As for joining Beam, Miller encourages to “just get in touch” and discuss if there are any ideas where the technology would be helpful (contact form is available at the link, and Carl Miller’s email address is firstname.lastname@example.org). “It’s an open invitation because the whole point really was to skill up and equip civic society responses to information threats”, says Carl Miller. Now, as Beam becomes more public, the team will work on a more structured form of engagement, onboarding, and people training.
Not really. As Carl Miller tells The Fix, the most important requirement is to be a subject matter expert who cares about their topics and knows a lot about them. “We can’t do anything about climate disinformation without climate experts. We can’t do anything about pro-Russian influence operations without people that understand the myriad geopolitics, political and military issues at stake”, says Miller.
He believes that data journalists have the most valuable skill set for Beam.
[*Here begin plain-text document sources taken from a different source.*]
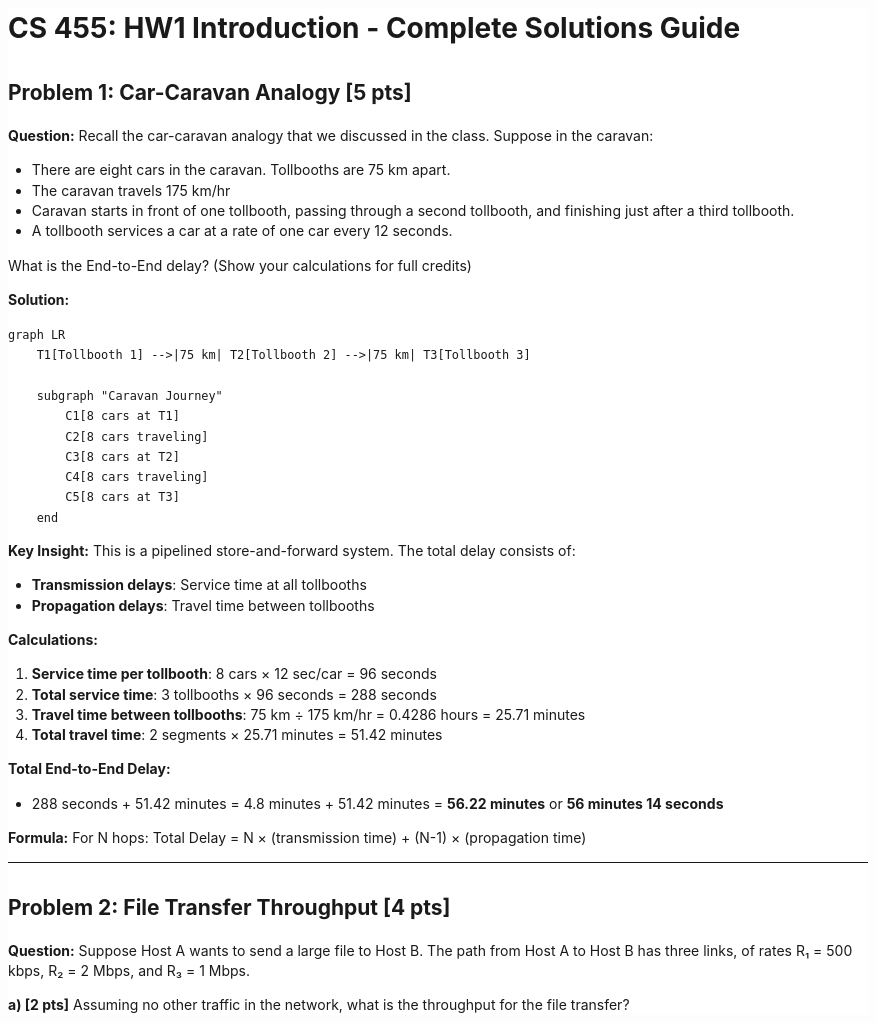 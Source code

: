 # CS 455: HW1 Introduction - Complete Solutions Guide

## Problem 1: Car-Caravan Analogy [5 pts]

**Question:** Recall the car-caravan analogy that we discussed in the class. Suppose in the caravan:
- There are eight cars in the caravan. Tollbooths are 75 km apart.
- The caravan travels 175 km/hr
- Caravan starts in front of one tollbooth, passing through a second tollbooth, and finishing just after a third tollbooth.
- A tollbooth services a car at a rate of one car every 12 seconds.

What is the End-to-End delay? (Show your calculations for full credits)

**Solution:**

```mermaid
graph LR
    T1[Tollbooth 1] -->|75 km| T2[Tollbooth 2] -->|75 km| T3[Tollbooth 3]
    
    subgraph "Caravan Journey"
        C1[8 cars at T1]
        C2[8 cars traveling]
        C3[8 cars at T2]
        C4[8 cars traveling]
        C5[8 cars at T3]
    end
```

**Key Insight:** This is a pipelined store-and-forward system. The total delay consists of:
- **Transmission delays**: Service time at all tollbooths
- **Propagation delays**: Travel time between tollbooths

**Calculations:**
1. **Service time per tollbooth**: 8 cars × 12 sec/car = 96 seconds
2. **Total service time**: 3 tollbooths × 96 seconds = 288 seconds
3. **Travel time between tollbooths**: 75 km ÷ 175 km/hr = 0.4286 hours = 25.71 minutes
4. **Total travel time**: 2 segments × 25.71 minutes = 51.42 minutes

**Total End-to-End Delay:**
- 288 seconds + 51.42 minutes = 4.8 minutes + 51.42 minutes = **56.22 minutes** or **56 minutes 14 seconds**

**Formula:** For N hops: Total Delay = N × (transmission time) + (N-1) × (propagation time)

---

## Problem 2: File Transfer Throughput [4 pts]

**Question:** Suppose Host A wants to send a large file to Host B. The path from Host A to Host B has three links, of rates R₁ = 500 kbps, R₂ = 2 Mbps, and R₃ = 1 Mbps.

**a) [2 pts]** Assuming no other traffic in the network, what is the throughput for the file transfer?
Miller clarifies that it may not be data scientists who “spend their whole day manipulating data” but people who can ask the right questions and know how to generate a lead and then chase it down.
Another group of people essential for the project are open source intelligence (OSINT) experts who may conduct targeted investigations using a separate suite of tools after finding a story in the data Beam provides. They can uncover the possible identities, motivations, and structures behind online campaigns.
The team shared in its public report that Beam has supported over 350 civil society organisations across ten countries to confront information threats. Also, it has created over 90 non-public data briefings for partners, 28 public investigations, 150 media exposes of disinformation and 15 reports of credible threats to the authorities.
Carl Miller shares an example showing how data journalists and OSINTers may work with the same Beam output differently. In the spring of 2022, the team researched the origins and spread of hashtags #IStandWithRussia and #IStandWithPutin, which appeared on social media after the beginning of Russia’s full-scale invasion of Ukraine.
Beam has provided data to the journalists at The Economist and the BBC. The first was a data journalist, and they did a piece on region clusters where these hashtags were spread and on the influence the campaign had. A journalist has not only researched suspicious accounts spreading these hashtags but also looked at its followers and found another aspect of this story: “After suspicious accounts posted pro-Russian content, the share of their followers’ tweets favouring Russia also tended to rise. In contrast, the suspicious accounts’ activity did not change in response to posts by their followers or by users they followed”, The Economist wrote at the time.
In comparison, the journalists from BBC practised a more OSINT approach: they tracked down the people whose images were used by some of these accounts and contacted them. They discovered that many images had been stolen, and those people had nothing to do with pro-Russian hashtags. But they also found some people who were actual participants in the campaign, holding pro-Russian beliefs.